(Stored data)
::::::
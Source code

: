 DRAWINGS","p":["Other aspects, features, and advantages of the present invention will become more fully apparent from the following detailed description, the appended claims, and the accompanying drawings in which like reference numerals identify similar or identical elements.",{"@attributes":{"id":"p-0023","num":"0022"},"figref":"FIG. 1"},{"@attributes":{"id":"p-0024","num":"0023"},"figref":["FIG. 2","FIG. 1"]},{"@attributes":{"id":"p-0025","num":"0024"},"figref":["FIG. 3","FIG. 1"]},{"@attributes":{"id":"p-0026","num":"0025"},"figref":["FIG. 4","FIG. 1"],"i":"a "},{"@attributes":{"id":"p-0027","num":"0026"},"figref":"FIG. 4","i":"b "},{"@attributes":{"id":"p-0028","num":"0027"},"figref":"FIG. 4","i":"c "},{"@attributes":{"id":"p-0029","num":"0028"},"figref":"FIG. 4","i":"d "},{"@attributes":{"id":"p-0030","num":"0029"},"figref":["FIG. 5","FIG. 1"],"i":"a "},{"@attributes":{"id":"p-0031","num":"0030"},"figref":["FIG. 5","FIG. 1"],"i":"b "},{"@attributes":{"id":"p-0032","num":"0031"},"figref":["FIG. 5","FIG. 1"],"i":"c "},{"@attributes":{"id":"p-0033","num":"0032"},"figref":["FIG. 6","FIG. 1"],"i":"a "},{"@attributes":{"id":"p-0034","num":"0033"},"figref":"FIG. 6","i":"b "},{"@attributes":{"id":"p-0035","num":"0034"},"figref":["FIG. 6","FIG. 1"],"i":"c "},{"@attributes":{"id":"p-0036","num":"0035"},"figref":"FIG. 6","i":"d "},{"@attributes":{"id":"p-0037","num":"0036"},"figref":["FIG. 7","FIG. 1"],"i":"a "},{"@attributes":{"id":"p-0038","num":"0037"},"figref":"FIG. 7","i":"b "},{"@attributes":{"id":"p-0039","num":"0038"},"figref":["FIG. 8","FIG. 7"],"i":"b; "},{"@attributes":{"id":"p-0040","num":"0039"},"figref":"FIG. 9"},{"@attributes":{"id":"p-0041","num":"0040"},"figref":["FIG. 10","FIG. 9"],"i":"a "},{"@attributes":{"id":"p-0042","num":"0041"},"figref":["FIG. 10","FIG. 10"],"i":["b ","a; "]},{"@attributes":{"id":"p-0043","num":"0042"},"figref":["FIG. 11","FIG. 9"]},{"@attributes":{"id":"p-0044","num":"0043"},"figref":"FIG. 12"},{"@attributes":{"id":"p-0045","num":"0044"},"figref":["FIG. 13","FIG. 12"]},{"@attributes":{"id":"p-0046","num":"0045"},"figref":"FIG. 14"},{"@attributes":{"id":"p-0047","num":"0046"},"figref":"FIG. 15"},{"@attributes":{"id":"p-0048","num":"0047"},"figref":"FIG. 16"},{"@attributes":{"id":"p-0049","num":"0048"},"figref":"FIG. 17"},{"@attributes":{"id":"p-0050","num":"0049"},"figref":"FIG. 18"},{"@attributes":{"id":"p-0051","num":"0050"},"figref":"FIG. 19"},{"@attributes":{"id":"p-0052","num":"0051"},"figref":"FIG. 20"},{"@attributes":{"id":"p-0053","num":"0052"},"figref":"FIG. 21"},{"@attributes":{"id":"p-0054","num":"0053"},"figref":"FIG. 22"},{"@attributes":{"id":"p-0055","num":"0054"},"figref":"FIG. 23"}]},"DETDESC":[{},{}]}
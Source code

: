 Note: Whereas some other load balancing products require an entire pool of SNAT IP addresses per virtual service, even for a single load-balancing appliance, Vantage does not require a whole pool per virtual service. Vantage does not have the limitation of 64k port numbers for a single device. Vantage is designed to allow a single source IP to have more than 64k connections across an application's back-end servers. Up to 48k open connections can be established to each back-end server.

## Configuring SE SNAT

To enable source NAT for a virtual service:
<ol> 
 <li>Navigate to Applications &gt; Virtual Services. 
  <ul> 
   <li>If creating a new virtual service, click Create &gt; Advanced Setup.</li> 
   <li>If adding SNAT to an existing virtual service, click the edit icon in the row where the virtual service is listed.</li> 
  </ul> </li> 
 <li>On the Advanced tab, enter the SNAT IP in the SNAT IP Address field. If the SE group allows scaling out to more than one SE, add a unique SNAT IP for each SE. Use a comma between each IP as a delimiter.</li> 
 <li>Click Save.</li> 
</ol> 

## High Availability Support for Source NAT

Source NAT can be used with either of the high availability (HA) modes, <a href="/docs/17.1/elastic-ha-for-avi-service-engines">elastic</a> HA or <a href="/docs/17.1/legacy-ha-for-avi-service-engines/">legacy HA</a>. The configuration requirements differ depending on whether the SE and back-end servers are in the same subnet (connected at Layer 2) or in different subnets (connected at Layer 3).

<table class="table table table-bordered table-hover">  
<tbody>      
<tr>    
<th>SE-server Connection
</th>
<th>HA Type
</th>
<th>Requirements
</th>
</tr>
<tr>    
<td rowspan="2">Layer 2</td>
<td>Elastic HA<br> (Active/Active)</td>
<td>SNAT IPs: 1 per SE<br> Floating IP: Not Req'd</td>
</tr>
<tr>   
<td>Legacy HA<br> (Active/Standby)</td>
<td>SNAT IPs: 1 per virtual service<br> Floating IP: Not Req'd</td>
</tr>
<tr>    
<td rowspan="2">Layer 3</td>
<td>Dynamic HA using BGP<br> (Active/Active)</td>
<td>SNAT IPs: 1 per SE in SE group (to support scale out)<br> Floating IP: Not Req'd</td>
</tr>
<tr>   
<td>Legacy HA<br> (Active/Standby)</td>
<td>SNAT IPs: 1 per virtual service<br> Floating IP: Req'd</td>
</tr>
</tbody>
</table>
::::::
_Required work_
Which lines of the data include the string "rowspan"? Copy each of them.

_Completed exercise_
<td rowspan="2">Layer 2</td>
<td rowspan="2">Layer 3</td>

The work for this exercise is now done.